Stored dataset items:

::::::::

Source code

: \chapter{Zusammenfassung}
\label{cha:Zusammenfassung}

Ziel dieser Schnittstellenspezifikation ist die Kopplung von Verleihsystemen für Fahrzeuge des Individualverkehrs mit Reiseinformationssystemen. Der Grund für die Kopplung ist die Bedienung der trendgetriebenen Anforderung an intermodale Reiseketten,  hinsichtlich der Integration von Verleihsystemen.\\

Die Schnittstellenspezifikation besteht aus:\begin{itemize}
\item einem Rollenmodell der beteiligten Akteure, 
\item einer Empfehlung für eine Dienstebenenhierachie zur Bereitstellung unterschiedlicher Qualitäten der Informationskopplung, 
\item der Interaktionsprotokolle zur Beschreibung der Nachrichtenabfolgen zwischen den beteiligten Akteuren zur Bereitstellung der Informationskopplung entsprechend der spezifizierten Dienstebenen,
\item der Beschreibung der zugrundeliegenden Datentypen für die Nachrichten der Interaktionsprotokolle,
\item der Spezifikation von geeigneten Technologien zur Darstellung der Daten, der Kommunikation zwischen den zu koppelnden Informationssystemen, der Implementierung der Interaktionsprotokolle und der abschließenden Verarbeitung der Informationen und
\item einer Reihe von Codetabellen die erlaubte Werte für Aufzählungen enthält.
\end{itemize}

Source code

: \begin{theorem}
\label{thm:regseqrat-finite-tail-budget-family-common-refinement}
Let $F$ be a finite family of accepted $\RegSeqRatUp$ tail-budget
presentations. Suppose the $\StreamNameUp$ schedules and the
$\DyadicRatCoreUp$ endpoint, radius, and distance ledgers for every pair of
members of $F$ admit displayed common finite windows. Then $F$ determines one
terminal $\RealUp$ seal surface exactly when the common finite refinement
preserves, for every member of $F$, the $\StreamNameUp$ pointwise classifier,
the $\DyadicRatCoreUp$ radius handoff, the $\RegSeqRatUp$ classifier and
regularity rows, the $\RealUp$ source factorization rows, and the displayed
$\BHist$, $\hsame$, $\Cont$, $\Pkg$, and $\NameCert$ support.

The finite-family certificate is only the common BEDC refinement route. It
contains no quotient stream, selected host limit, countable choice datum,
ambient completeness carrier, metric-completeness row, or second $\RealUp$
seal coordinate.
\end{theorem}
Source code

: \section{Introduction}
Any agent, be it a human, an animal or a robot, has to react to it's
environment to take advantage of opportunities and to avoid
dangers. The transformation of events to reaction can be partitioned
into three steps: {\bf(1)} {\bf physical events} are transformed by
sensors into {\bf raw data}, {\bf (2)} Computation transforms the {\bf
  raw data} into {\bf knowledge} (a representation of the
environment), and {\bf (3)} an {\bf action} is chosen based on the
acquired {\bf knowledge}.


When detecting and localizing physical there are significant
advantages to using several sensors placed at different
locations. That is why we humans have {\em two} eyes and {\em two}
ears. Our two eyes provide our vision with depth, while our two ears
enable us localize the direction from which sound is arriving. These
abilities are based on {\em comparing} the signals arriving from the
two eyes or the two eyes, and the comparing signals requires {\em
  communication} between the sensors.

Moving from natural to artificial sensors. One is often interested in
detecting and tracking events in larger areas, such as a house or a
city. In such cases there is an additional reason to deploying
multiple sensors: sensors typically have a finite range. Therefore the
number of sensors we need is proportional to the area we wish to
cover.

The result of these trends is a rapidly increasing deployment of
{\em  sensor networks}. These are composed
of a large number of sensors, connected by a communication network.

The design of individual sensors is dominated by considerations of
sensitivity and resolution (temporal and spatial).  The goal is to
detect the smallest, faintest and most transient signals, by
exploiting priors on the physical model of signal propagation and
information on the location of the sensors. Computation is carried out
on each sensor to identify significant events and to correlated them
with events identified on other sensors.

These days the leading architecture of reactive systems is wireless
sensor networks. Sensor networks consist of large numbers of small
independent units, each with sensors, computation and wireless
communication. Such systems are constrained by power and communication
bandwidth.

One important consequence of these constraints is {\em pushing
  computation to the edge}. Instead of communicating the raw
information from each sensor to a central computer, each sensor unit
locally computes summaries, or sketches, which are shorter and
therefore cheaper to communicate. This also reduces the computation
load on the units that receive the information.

::::::::

Directions for this task. Find the word "beteiligten" in the entries above and gather every line that holds it.

The answer.
\item einem Rollenmodell der beteiligten Akteure, 
\item der Interaktionsprotokolle zur Beschreibung der Nachrichtenabfolgen zwischen den beteiligten Akteuren zur Bereitstellung der Informationskopplung entsprechend der spezifizierten Dienstebenen,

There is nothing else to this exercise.